Stored data
*** Block opens ***

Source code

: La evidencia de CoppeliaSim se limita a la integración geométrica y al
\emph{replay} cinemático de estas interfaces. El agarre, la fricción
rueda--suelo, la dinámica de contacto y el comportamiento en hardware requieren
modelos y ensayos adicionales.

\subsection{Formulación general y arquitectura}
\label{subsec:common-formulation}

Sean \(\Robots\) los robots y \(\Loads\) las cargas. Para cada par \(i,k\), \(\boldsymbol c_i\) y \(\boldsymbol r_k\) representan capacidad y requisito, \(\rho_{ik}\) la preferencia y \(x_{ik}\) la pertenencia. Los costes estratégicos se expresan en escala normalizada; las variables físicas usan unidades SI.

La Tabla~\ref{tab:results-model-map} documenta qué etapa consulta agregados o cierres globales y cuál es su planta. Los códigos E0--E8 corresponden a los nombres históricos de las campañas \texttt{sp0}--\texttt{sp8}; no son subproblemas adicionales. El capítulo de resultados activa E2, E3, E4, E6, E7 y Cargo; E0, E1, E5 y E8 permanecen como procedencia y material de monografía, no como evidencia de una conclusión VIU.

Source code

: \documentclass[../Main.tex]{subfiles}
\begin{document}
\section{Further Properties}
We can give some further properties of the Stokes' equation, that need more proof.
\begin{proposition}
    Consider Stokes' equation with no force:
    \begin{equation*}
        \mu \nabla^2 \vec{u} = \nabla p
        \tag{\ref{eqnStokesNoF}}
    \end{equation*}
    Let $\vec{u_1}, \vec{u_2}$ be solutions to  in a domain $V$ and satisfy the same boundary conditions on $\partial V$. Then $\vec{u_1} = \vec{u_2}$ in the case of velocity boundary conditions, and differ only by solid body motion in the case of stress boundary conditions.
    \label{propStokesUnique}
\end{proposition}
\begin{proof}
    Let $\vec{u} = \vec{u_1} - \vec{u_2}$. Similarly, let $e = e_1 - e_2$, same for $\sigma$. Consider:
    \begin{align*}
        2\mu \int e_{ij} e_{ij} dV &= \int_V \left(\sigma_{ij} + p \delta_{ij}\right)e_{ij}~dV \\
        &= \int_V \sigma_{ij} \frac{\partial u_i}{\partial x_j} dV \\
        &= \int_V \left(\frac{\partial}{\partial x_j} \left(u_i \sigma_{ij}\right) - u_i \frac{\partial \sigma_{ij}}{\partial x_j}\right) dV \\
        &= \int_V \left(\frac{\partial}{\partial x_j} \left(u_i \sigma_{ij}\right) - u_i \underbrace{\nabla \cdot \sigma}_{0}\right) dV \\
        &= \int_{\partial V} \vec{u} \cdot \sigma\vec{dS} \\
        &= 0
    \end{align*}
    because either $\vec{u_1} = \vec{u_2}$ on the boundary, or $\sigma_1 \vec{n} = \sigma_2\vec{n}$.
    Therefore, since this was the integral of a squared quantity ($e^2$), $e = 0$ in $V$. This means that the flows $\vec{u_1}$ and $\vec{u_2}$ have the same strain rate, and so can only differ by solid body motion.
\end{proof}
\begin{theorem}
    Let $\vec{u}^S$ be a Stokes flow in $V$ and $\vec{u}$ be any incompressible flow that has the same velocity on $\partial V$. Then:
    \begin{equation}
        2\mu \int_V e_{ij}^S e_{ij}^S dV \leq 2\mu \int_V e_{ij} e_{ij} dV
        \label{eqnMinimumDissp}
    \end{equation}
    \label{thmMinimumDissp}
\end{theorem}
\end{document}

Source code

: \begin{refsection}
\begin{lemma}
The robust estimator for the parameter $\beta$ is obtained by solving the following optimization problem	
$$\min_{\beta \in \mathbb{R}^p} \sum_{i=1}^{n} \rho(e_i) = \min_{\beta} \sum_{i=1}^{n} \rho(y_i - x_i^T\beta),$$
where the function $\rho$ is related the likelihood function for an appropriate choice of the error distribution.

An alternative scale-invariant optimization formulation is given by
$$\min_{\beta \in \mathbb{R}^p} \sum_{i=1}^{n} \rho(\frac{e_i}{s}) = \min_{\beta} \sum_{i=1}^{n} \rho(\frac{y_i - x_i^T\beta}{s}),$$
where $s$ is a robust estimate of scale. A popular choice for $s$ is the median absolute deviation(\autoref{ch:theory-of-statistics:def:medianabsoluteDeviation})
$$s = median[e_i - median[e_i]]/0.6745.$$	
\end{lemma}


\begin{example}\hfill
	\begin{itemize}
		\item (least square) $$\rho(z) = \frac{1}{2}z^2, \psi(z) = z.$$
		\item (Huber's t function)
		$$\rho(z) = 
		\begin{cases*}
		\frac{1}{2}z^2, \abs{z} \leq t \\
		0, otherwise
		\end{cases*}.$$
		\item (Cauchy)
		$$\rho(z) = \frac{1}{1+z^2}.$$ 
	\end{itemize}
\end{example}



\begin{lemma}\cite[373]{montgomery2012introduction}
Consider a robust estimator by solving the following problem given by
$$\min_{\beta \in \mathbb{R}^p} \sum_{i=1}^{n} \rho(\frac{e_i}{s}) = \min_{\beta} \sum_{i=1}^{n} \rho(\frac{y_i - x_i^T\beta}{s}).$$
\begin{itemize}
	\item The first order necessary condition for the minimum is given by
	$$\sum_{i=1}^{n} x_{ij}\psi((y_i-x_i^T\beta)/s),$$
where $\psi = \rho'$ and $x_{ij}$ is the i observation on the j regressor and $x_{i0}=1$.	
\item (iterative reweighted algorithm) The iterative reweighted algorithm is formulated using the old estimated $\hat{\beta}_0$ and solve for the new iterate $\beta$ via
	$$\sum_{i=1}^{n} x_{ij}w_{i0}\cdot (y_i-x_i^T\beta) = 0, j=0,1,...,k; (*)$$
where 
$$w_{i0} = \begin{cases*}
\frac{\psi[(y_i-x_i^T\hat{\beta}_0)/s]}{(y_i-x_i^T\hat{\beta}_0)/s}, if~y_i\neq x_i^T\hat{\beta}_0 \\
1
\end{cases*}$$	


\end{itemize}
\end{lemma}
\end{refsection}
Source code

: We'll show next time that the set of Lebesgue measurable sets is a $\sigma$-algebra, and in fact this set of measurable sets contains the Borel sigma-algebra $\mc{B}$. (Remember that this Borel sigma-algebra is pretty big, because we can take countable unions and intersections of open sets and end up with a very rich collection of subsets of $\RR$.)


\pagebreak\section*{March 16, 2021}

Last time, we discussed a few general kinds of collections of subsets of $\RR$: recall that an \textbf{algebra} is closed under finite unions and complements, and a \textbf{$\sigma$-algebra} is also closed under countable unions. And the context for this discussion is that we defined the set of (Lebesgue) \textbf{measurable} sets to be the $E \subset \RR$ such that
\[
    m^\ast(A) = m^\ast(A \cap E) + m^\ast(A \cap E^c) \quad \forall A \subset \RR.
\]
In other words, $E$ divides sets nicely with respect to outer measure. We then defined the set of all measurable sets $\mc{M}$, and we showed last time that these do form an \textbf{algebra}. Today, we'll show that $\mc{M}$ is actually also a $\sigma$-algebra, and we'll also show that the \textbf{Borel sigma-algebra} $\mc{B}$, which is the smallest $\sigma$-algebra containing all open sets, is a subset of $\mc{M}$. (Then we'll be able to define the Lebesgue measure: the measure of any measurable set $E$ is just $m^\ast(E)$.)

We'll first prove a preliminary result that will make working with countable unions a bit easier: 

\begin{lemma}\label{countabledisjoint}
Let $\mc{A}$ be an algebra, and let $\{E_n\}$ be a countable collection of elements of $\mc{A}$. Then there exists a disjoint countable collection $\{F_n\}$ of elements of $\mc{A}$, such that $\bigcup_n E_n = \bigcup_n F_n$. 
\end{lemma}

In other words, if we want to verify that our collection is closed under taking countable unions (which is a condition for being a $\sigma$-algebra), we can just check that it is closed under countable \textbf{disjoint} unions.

*** Block closes ***

TASK INSTRUCTIONS:
Print all entries again, exactly.

SOLUTION FOR THIS EXERCISE:
Source code

: La evidencia de CoppeliaSim se limita a la integración geométrica y al
\emph{replay} cinemático de estas interfaces. El agarre, la fricción
rueda--suelo, la dinámica de contacto y el comportamiento en hardware requieren
modelos y ensayos adicionales.

\subsection{Formulación general y arquitectura}
\label{subsec:common-formulation}

Sean \(\Robots\) los robots y \(\Loads\) las cargas. Para cada par \(i,k\), \(\boldsymbol c_i\) y \(\boldsymbol r_k\) representan capacidad y requisito, \(\rho_{ik}\) la preferencia y \(x_{ik}\) la pertenencia. Los costes estratégicos se expresan en escala normalizada; las variables físicas usan unidades SI.

La Tabla~\ref{tab:results-model-map} documenta qué etapa consulta agregados o cierres globales y cuál es su planta. Los códigos E0--E8 corresponden a los nombres históricos de las campañas \texttt{sp0}--\texttt{sp8}; no son subproblemas adicionales. El capítulo de resultados activa E2, E3, E4, E6, E7 y Cargo; E0, E1, E5 y E8 permanecen como procedencia y material de monografía, no como evidencia de una conclusión VIU.

Source code

: \documentclass[../Main.tex]{subfiles}
\begin{document}
\section{Further Properties}
We can give some further properties of the Stokes' equation, that need more proof.
\begin{proposition}
    Consider Stokes' equation with no force:
    \begin{equation*}
        \mu \nabla^2 \vec{u} = \nabla p
        \tag{\ref{eqnStokesNoF}}
    \end{equation*}
    Let $\vec{u_1}, \vec{u_2}$ be solutions to  in a domain $V$ and satisfy the same boundary conditions on $\partial V$. Then $\vec{u_1} = \vec{u_2}$ in the case of velocity boundary conditions, and differ only by solid body motion in the case of stress boundary conditions.
    \label{propStokesUnique}
\end{proposition}
\begin{proof}
    Let $\vec{u} = \vec{u_1} - \vec{u_2}$. Similarly, let $e = e_1 - e_2$, same for $\sigma$. Consider:
    \begin{align*}
        2\mu \int e_{ij} e_{ij} dV &= \int_V \left(\sigma_{ij} + p \delta_{ij}\right)e_{ij}~dV \\
        &= \int_V \sigma_{ij} \frac{\partial u_i}{\partial x_j} dV \\
        &= \int_V \left(\frac{\partial}{\partial x_j} \left(u_i \sigma_{ij}\right) - u_i \frac{\partial \sigma_{ij}}{\partial x_j}\right) dV \\
        &= \int_V \left(\frac{\partial}{\partial x_j} \left(u_i \sigma_{ij}\right) - u_i \underbrace{\nabla \cdot \sigma}_{0}\right) dV \\
        &= \int_{\partial V} \vec{u} \cdot \sigma\vec{dS} \\
        &= 0
    \end{align*}
    because either $\vec{u_1} = \vec{u_2}$ on the boundary, or $\sigma_1 \vec{n} = \sigma_2\vec{n}$.
    Therefore, since this was the integral of a squared quantity ($e^2$), $e = 0$ in $V$. This means that the flows $\vec{u_1}$ and $\vec{u_2}$ have the same strain rate, and so can only differ by solid body motion.
\end{proof}
\begin{theorem}
    Let $\vec{u}^S$ be a Stokes flow in $V$ and $\vec{u}$ be any incompressible flow that has the same velocity on $\partial V$. Then:
    \begin{equation}
        2\mu \int_V e_{ij}^S e_{ij}^S dV \leq 2\mu \int_V e_{ij} e_{ij} dV
        \label{eqnMinimumDissp}
    \end{equation}
    \label{thmMinimumDissp}
\end{theorem}
\end{document}

Source code

: \begin{refsection}
\begin{lemma}
The robust estimator for the parameter $\beta$ is obtained by solving the following optimization problem	
$$\min_{\beta \in \mathbb{R}^p} \sum_{i=1}^{n} \rho(e_i) = \min_{\beta} \sum_{i=1}^{n} \rho(y_i - x_i^T\beta),$$
where the function $\rho$ is related the likelihood function for an appropriate choice of the error distribution.

An alternative scale-invariant optimization formulation is given by
$$\min_{\beta \in \mathbb{R}^p} \sum_{i=1}^{n} \rho(\frac{e_i}{s}) = \min_{\beta} \sum_{i=1}^{n} \rho(\frac{y_i - x_i^T\beta}{s}),$$
where $s$ is a robust estimate of scale. A popular choice for $s$ is the median absolute deviation(\autoref{ch:theory-of-statistics:def:medianabsoluteDeviation})
$$s = median[e_i - median[e_i]]/0.6745.$$	
\end{lemma}


\begin{example}\hfill
	\begin{itemize}
		\item (least square) $$\rho(z) = \frac{1}{2}z^2, \psi(z) = z.$$
		\item (Huber's t function)
		$$\rho(z) = 
		\begin{cases*}
		\frac{1}{2}z^2, \abs{z} \leq t \\
		0, otherwise
		\end{cases*}.$$
		\item (Cauchy)
		$$\rho(z) = \frac{1}{1+z^2}.$$ 
	\end{itemize}
\end{example}



\begin{lemma}\cite[373]{montgomery2012introduction}
Consider a robust estimator by solving the following problem given by
$$\min_{\beta \in \mathbb{R}^p} \sum_{i=1}^{n} \rho(\frac{e_i}{s}) = \min_{\beta} \sum_{i=1}^{n} \rho(\frac{y_i - x_i^T\beta}{s}).$$
\begin{itemize}
	\item The first order necessary condition for the minimum is given by
	$$\sum_{i=1}^{n} x_{ij}\psi((y_i-x_i^T\beta)/s),$$
where $\psi = \rho'$ and $x_{ij}$ is the i observation on the j regressor and $x_{i0}=1$.	
\item (iterative reweighted algorithm) The iterative reweighted algorithm is formulated using the old estimated $\hat{\beta}_0$ and solve for the new iterate $\beta$ via
	$$\sum_{i=1}^{n} x_{ij}w_{i0}\cdot (y_i-x_i^T\beta) = 0, j=0,1,...,k; (*)$$
where 
$$w_{i0} = \begin{cases*}
\frac{\psi[(y_i-x_i^T\hat{\beta}_0)/s]}{(y_i-x_i^T\hat{\beta}_0)/s}, if~y_i\neq x_i^T\hat{\beta}_0 \\
1
\end{cases*}$$	


\end{itemize}
\end{lemma}
\end{refsection}
Source code

: We'll show next time that the set of Lebesgue measurable sets is a $\sigma$-algebra, and in fact this set of measurable sets contains the Borel sigma-algebra $\mc{B}$. (Remember that this Borel sigma-algebra is pretty big, because we can take countable unions and intersections of open sets and end up with a very rich collection of subsets of $\RR$.)


\pagebreak\section*{March 16, 2021}

Last time, we discussed a few general kinds of collections of subsets of $\RR$: recall that an \textbf{algebra} is closed under finite unions and complements, and a \textbf{$\sigma$-algebra} is also closed under countable unions. And the context for this discussion is that we defined the set of (Lebesgue) \textbf{measurable} sets to be the $E \subset \RR$ such that
\[
    m^\ast(A) = m^\ast(A \cap E) + m^\ast(A \cap E^c) \quad \forall A \subset \RR.
\]
In other words, $E$ divides sets nicely with respect to outer measure. We then defined the set of all measurable sets $\mc{M}$, and we showed last time that these do form an \textbf{algebra}. Today, we'll show that $\mc{M}$ is actually also a $\sigma$-algebra, and we'll also show that the \textbf{Borel sigma-algebra} $\mc{B}$, which is the smallest $\sigma$-algebra containing all open sets, is a subset of $\mc{M}$. (Then we'll be able to define the Lebesgue measure: the measure of any measurable set $E$ is just $m^\ast(E)$.)

We'll first prove a preliminary result that will make working with countable unions a bit easier: 

\begin{lemma}\label{countabledisjoint}
Let $\mc{A}$ be an algebra, and let $\{E_n\}$ be a countable collection of elements of $\mc{A}$. Then there exists a disjoint countable collection $\{F_n\}$ of elements of $\mc{A}$, such that $\bigcup_n E_n = \bigcup_n F_n$. 
\end{lemma}

In other words, if we want to verify that our collection is closed under taking countable unions (which is a condition for being a $\sigma$-algebra), we can just check that it is closed under countable \textbf{disjoint} unions.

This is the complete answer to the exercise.